::: DATA FOR PROCESSING :::
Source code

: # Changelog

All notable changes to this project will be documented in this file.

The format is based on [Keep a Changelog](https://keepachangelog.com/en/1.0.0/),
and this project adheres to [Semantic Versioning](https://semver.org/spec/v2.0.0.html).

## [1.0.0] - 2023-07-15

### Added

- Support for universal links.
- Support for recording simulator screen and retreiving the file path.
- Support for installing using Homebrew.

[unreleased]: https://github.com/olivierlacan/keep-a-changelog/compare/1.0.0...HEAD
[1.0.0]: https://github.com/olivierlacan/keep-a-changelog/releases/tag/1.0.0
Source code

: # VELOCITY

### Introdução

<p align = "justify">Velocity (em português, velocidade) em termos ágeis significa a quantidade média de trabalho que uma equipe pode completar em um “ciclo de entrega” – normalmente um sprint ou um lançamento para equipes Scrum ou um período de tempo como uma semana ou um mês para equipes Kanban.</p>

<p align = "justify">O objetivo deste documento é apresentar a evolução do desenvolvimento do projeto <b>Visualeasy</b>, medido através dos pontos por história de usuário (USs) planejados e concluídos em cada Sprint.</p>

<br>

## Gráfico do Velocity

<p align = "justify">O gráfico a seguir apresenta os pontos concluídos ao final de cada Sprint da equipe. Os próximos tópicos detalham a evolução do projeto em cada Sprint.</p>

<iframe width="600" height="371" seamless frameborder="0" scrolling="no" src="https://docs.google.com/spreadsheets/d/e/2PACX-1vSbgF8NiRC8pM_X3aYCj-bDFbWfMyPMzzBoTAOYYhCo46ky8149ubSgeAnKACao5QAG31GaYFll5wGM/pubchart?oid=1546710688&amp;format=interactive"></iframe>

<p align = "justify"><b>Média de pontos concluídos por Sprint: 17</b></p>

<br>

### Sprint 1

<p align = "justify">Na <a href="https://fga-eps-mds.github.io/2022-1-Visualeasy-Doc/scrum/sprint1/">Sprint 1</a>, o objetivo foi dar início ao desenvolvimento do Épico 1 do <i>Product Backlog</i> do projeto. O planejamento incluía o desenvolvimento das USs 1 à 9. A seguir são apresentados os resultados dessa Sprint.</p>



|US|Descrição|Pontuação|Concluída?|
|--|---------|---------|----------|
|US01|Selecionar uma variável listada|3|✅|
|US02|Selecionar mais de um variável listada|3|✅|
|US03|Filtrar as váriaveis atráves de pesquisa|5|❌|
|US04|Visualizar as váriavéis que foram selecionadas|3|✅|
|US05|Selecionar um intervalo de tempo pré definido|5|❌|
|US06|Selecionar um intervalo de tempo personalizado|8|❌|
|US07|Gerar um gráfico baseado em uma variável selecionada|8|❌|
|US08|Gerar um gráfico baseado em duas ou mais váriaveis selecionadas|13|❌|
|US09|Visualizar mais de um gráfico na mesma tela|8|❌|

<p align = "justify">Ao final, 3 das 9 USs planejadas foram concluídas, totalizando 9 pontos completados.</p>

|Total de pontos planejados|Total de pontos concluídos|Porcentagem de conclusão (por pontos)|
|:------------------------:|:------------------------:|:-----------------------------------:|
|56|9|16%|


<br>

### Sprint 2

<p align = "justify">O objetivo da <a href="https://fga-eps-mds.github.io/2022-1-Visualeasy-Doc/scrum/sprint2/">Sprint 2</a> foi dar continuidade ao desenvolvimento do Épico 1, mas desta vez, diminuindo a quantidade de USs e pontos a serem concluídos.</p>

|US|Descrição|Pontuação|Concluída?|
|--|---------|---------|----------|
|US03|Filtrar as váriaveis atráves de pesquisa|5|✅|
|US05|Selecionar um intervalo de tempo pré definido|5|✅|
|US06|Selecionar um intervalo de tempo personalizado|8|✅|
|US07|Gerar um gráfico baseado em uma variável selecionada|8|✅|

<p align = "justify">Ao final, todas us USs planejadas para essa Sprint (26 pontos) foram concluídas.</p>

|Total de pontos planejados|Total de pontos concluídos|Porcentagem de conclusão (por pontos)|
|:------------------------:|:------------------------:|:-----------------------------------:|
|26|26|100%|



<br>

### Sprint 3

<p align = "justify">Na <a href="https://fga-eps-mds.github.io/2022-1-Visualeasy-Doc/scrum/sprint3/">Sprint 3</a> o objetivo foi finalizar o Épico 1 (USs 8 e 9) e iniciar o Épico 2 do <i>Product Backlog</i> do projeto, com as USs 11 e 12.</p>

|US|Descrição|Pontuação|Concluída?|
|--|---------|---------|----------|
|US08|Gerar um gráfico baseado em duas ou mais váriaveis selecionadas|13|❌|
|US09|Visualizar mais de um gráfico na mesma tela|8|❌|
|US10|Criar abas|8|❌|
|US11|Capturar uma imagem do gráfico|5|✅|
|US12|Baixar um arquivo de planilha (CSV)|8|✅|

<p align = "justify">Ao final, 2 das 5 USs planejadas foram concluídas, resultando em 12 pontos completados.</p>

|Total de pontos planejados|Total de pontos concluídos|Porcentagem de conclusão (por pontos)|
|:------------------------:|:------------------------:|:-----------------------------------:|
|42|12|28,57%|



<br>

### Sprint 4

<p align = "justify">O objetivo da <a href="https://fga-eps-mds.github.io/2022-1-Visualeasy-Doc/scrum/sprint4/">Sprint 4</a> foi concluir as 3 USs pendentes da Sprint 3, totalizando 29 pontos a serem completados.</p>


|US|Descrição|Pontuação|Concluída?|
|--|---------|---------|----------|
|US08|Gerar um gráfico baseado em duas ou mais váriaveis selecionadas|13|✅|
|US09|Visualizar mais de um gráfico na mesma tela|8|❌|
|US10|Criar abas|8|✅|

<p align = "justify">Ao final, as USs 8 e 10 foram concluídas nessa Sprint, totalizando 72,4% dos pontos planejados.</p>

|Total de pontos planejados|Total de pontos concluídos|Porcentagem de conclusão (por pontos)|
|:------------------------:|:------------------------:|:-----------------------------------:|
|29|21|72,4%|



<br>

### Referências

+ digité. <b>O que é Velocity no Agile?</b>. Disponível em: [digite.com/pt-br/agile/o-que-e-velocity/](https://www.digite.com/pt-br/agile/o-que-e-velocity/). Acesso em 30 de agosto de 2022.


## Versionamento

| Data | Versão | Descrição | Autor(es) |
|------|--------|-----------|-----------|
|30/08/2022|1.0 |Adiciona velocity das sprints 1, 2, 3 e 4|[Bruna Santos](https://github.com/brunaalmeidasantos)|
:::
REQUIRED WORK:
Every line that holds the word "atráves" should be copied from the records above.

REPLY:
|US03|Filtrar as váriaveis atráves de pesquisa|5|❌|
|US03|Filtrar as váriaveis atráves de pesquisa|5|✅|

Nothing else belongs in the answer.